►

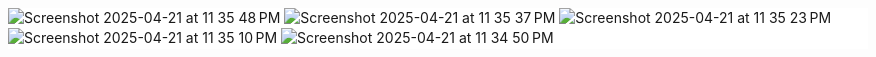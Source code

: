 <img width="1470" alt="Screenshot 2025-04-21 at 11 35 48 PM" src="https://github.com/user-attachments/assets/89a4c9c4-87d0-46d8-b42e-68ea961acea8" />
<img width="1470" alt="Screenshot 2025-04-21 at 11 35 37 PM" src="https://github.com/user-attachments/assets/1c0a6874-9e2e-46a8-aaad-24b4ba905848" />
<img width="1470" alt="Screenshot 2025-04-21 at 11 35 23 PM" src="https://github.com/user-attachments/assets/da4f3d72-7889-4a75-8ccf-f4fd72b0d78e" />
<img width="1470" alt="Screenshot 2025-04-21 at 11 35 10 PM" src="https://github.com/user-attachments/assets/c68fcb2f-04cc-4548-ba80-6c07293e2d30" />
<img width="1470" alt="Screenshot 2025-04-21 at 11 34 50 PM" src="https://github.com/user-attachments/assets/12936648-0e47-451d-8d01-1f0d3b24c740" />
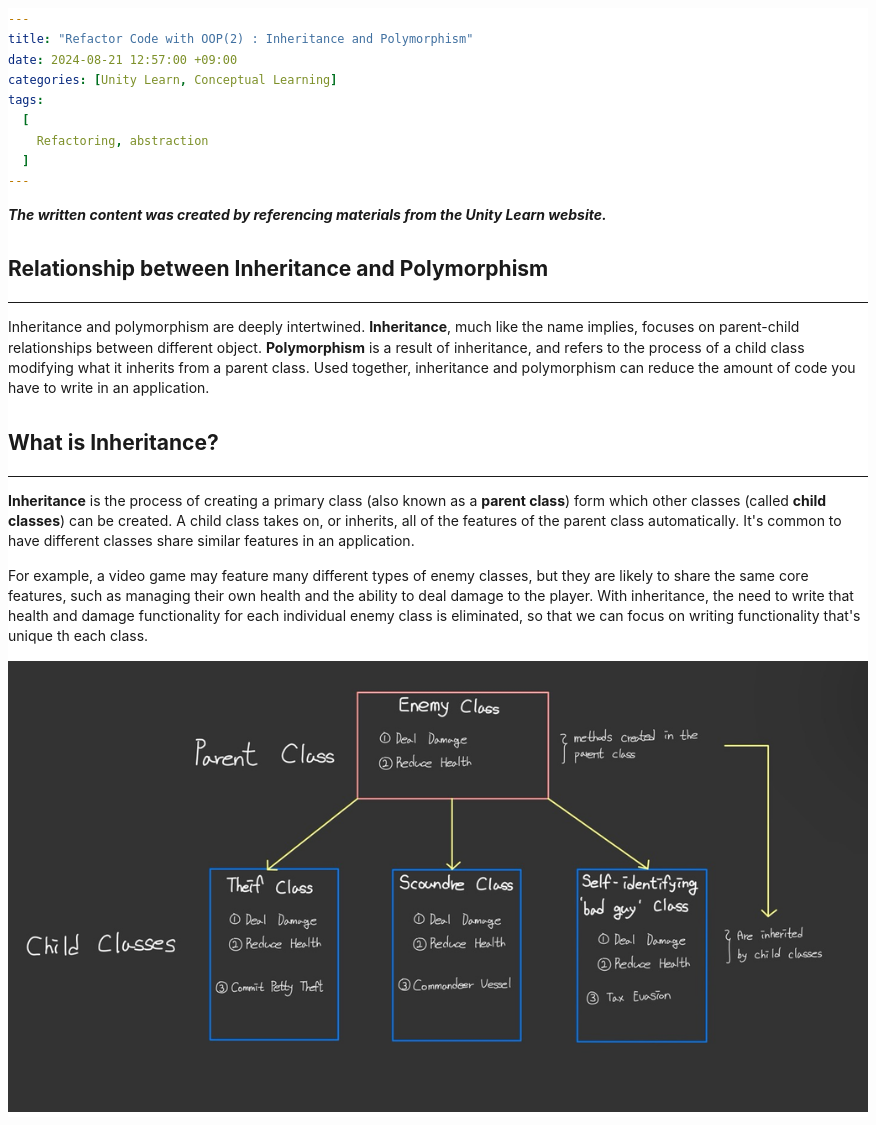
```yaml
---
title: "Refactor Code with OOP(2) : Inheritance and Polymorphism"
date: 2024-08-21 12:57:00 +09:00
categories: [Unity Learn, Conceptual Learning]
tags:
  [
    Refactoring, abstraction
  ]
---
```


__*The written content was created by referencing materials from the Unity Learn website.*__  

## Relationship between Inheritance and Polymorphism
*****

Inheritance and polymorphism are deeply intertwined. **Inheritance**, much like the name implies, focuses on parent-child relationships between different object. **Polymorphism** is a result of inheritance, and refers to the process of a child class modifying what it inherits from a parent class. Used together, inheritance and polymorphism can reduce the amount of code you have to write in an application.

## What is Inheritance?
*****

**Inheritance** is the process of creating a primary class (also known as a **parent class**) form which other classes (called **child classes**) can be created. A child class takes on, or inherits, all of the features of the parent class automatically. It's common to have different classes share similar features in an application. 

For example, a video game may feature many different types of enemy classes, but they are likely to share the same core features, such as managing their own health and the ability to deal damage to the player. With inheritance, the need to write that health and damage functionality for each individual enemy class is eliminated, so that we can focus on writing functionality that's unique th each class.

![Alt text](/assets/img/posts/Unity/inheritance.jpg)
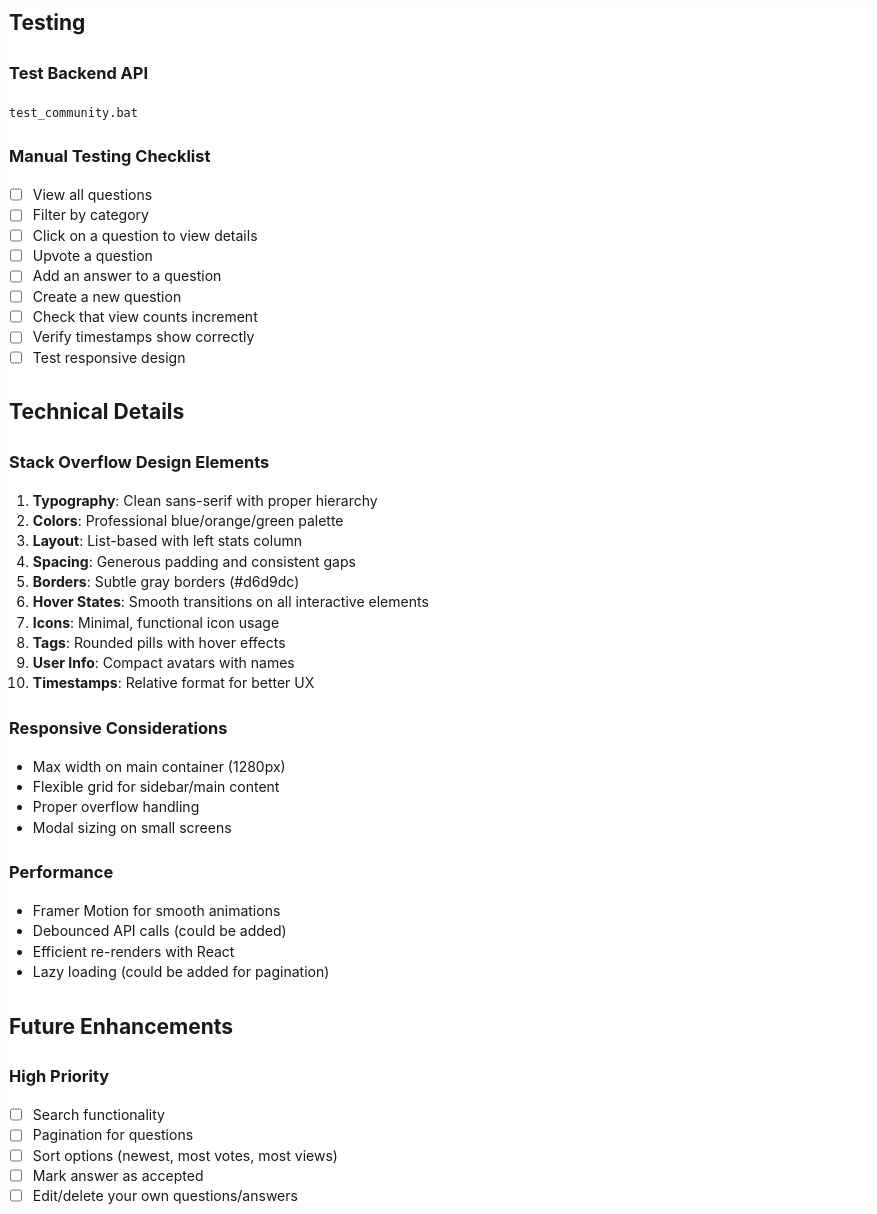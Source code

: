 ## Testing

### Test Backend API
```bash
test_community.bat
```

### Manual Testing Checklist
- [ ] View all questions
- [ ] Filter by category
- [ ] Click on a question to view details
- [ ] Upvote a question
- [ ] Add an answer to a question
- [ ] Create a new question
- [ ] Check that view counts increment
- [ ] Verify timestamps show correctly
- [ ] Test responsive design

## Technical Details

### Stack Overflow Design Elements
1. **Typography**: Clean sans-serif with proper hierarchy
2. **Colors**: Professional blue/orange/green palette
3. **Layout**: List-based with left stats column
4. **Spacing**: Generous padding and consistent gaps
5. **Borders**: Subtle gray borders (#d6d9dc)
6. **Hover States**: Smooth transitions on all interactive elements
7. **Icons**: Minimal, functional icon usage
8. **Tags**: Rounded pills with hover effects
9. **User Info**: Compact avatars with names
10. **Timestamps**: Relative format for better UX

### Responsive Considerations
- Max width on main container (1280px)
- Flexible grid for sidebar/main content
- Proper overflow handling
- Modal sizing on small screens

### Performance
- Framer Motion for smooth animations
- Debounced API calls (could be added)
- Efficient re-renders with React
- Lazy loading (could be added for pagination)

## Future Enhancements

### High Priority
- [ ] Search functionality
- [ ] Pagination for questions
- [ ] Sort options (newest, most votes, most views)
- [ ] Mark answer as accepted
- [ ] Edit/delete your own questions/answers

◄

» **Assignment**:
Taking the line with "### Manual Testing Checklist" as the first and the line with "- [ ] Verify timestamps show correctly" as the last, retype that stretch of the data above exactly, with no other lines.

» **Your solution**:
### Manual Testing Checklist
- [ ] View all questions
- [ ] Filter by category
- [ ] Click on a question to view details
- [ ] Upvote a question
- [ ] Add an answer to a question
- [ ] Create a new question
- [ ] Check that view counts increment
- [ ] Verify timestamps show correctly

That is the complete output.